You could say that those are words by which Franklin lives his life.
In a business known for big, bristly egos, Franklin is generally regarded as one of the good guys — an up-from-the-ranks studio executive who isn’t necessarily in it just for himself or the money and who talks unembarrassedly about his Christian faith. You’re an aspiring filmmaker or a wannabe cinema idol? Franklin’s there for you (if you can catch him during a lull in a very busy schedule), offering advice on “navigating the system.”
And talking about God. In a tough, unsentimental culture, Franklin is usually the one who mentions that he was “blessed” in one way or another or that God meant for certain things to happen. He even observes the Sabbath (“My phone gets turned off on Friday evening”).

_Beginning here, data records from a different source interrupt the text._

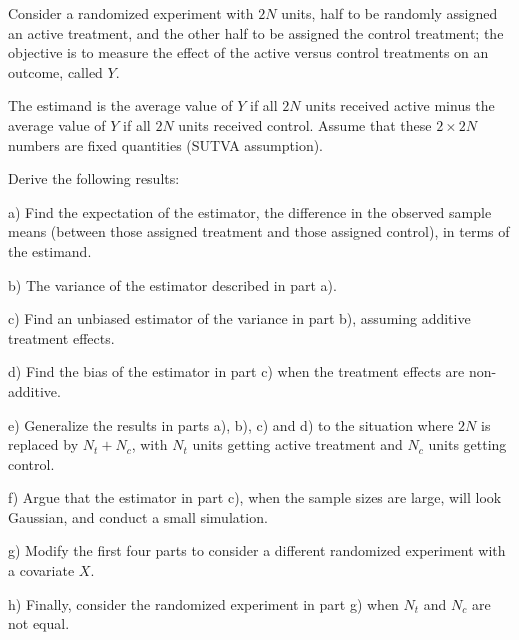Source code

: \begin{exercise}\label{probability:2019:4}
Consider a randomized experiment with $2N$ units, half to be randomly assigned an active treatment, and the other half to be assigned the control treatment; the objective is to measure the effect of the active versus control treatments on an outcome, called $Y$.

The estimand is the average value of $Y$ if all $2N$ units received active minus the average value of $Y$ if all $2N$ units received control. Assume that these $2 \times 2N$ numbers are fixed quantities (SUTVA assumption).

Derive the following results:

a) Find the expectation of the estimator, the difference in the observed sample means (between those assigned treatment and those assigned control), in terms of the estimand.

b) The variance of the estimator described in part a).

c) Find an unbiased estimator of the variance in part b), assuming additive treatment effects.

d) Find the bias of the estimator in part c) when the treatment effects are non-additive.

e) Generalize the results in parts a), b), c) and d) to the situation where $2N$ is replaced by $N_t + N_c$, with $N_t$ units getting active treatment and $N_c$ units getting control.

f) Argue that the estimator in part c), when the sample sizes are large, will look Gaussian, and conduct a small simulation.

g) Modify the first four parts to consider a different randomized experiment with a covariate $X$.

h) Finally, consider the randomized experiment in part g) when $N_t$ and $N_c$ are not equal.
\end{exercise}

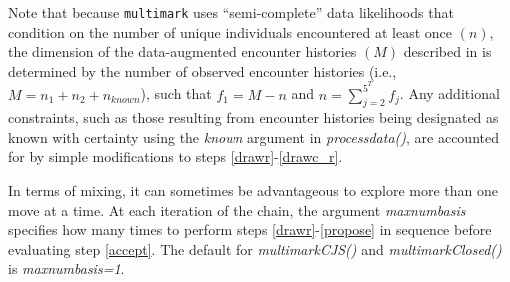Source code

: \documentclass[12pt]{article}
\begin{document}
Note that because \verb|multimark| uses ``semi-complete'' data likelihoods that condition on the number of unique individuals encountered at least once $(n)$, the dimension of the data-augmented encounter histories $(M)$ described in \cite{McClintockEtAl2014} is determined by the number of observed encounter histories (i.e., $M=n_1+n_2+n_{known}$), such that $f_1=M-n$ and $n=\sum_{j=2}^{5^T} f_j$. Any additional constraints, such as those resulting from encounter histories being designated as known with certainty using the \textit{known} argument in \textit{processdata()}, are accounted for by simple modifications to steps \ref{drawr}-\ref{drawc_r}. 

In terms of mixing, it can sometimes be advantageous to explore more than one move at a time. At each iteration of the chain, the argument \textit{maxnumbasis} specifies how many times to perform steps \ref{drawr}-\ref{propose} in sequence before evaluating step \ref{accept}. The default for \textit{multimarkCJS()} and \textit{multimarkClosed()} is \textit{maxnumbasis=1}.



\end{document}
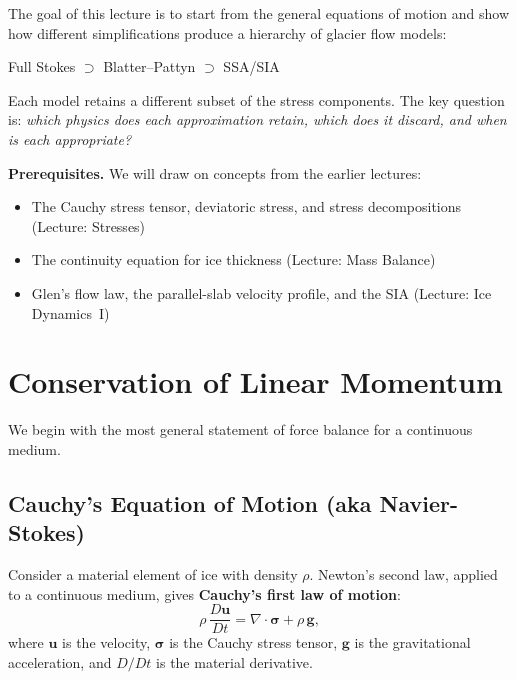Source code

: \documentclass[11pt]{article}
\begin{document}
\medskip
\noindent The goal of this lecture is to start from the general equations of motion and show how different simplifications produce a hierarchy of glacier flow models:
\begin{center}
  Full Stokes $\supset$ Blatter--Pattyn $\supset$ SSA/SIA
\end{center}
Each model retains a different subset of the stress components.  The key question is: \textit{which physics does each approximation retain, which does it discard, and when is each appropriate?}

\medskip
\noindent\textbf{Prerequisites.}  We will draw on concepts from the earlier lectures:
\begin{itemize}[nosep]
  \item The Cauchy stress tensor, deviatoric stress, and stress decompositions (Lecture: Stresses)
  \item The continuity equation for ice thickness (Lecture: Mass Balance)
  \item Glen's flow law, the parallel-slab velocity profile, and the SIA (Lecture: Ice Dynamics~I)
\end{itemize}

\section{Conservation of Linear Momentum}

We begin with the most general statement of force balance for a continuous medium.

\subsection{Cauchy's Equation of Motion (aka Navier-Stokes)}

Consider a material element of ice with density $\rho$.  Newton's second law, applied to a continuous medium, gives \textbf{Cauchy's first law of motion}:
\begin{equation}
  \rho\,\frac{D\bm{u}}{Dt} = \nabla\cdot\bm{\sigma} + \rho\,\bm{g},
  \label{eq:cauchy}
\end{equation}
where $\bm{u}$ is the velocity, $\bm{\sigma}$ is the Cauchy stress tensor, $\bm{g}$ is the gravitational acceleration, and $D/Dt$ is the material derivative.
\end{document}
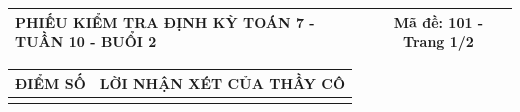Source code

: \documentclass[12pt,a4paper]{article}
\begin{document}
\pagestyle{empty}
\noindent
\begin{tabularx}{\linewidth}{|X|c|}
\hline
\textbf{PHIẾU KIỂM TRA ĐỊNH KỲ TOÁN 7 - TUẦN 10 - BUỔI 2} & \textbf{Mã đề: 101 - Trang 1/2} \\
\hline
\end{tabularx}

\vspace{1.2mm}

\noindent
\begin{tabularx}{\linewidth}{|p{3.2cm}|X|}
\hline
\centering\textbf{ĐIỂM SỐ} & \centering\textbf{LỜI NHẬN XÉT CỦA THẦY CÔ} \tabularnewline
\hline
\rule{0pt}{1.8cm} & \tabularnewline
\hline
\end{tabularx}
\end{document}
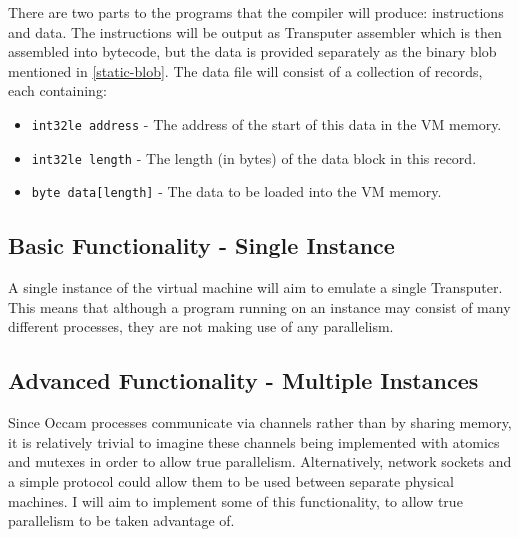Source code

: There are two parts to the programs that the compiler will produce:
instructions and data. The instructions will be output as Transputer assembler
which is then assembled into bytecode, but the data is provided separately as
the binary blob mentioned in \ref{static-blob}. The data file will consist of a
collection of records, each containing:
\begin{itemize}
  \item
    \texttt{int32le address} - The address of the start of this data in the VM
    memory.
  \item
    \texttt{int32le length} - The length (in bytes) of the data block in this
    record.
  \item
    \texttt{byte data[length]} - The data to be loaded into the VM memory.
\end{itemize}

\subsection{Basic Functionality - Single Instance}

A single instance of the virtual machine will aim to emulate a single
Transputer. This means that although a program running on an instance may
consist of many different processes, they are not making use of any parallelism.

\subsection{Advanced Functionality - Multiple Instances}

Since Occam processes communicate via channels rather than by sharing memory, it
is relatively trivial to imagine these channels being implemented with atomics
and mutexes in order to allow true parallelism. Alternatively, network sockets
and a simple protocol could allow them to be used between separate physical
machines. I will aim to implement some of this functionality, to allow true
parallelism to be taken advantage of.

Moviemaking is his primary focus, of course. Above all, he wants to help Columbia Pictures put more butts in more seats and make bigger profits, and he has the record to show for it. The three projects he has said he’s most proud of — The Pursuit of Happyness, Karate Kid II and Jumping the Broom — have racked up a combined gross of better than $700 million. Throw in Hancock, the idiosyncratic 2008 superhero film starring Will Smith, and Franklin projects top $1.3 billion. His next big project: A film adaptation of Todd Burpo and Lynn Vincent’s runaway best-seller Heaven Is for Real.
That would be enough for most execs. But Franklin approaches his job — and life — with a higher purpose. He wants to make movies that are not just box office powerhouses but are also vehicles of inspiration.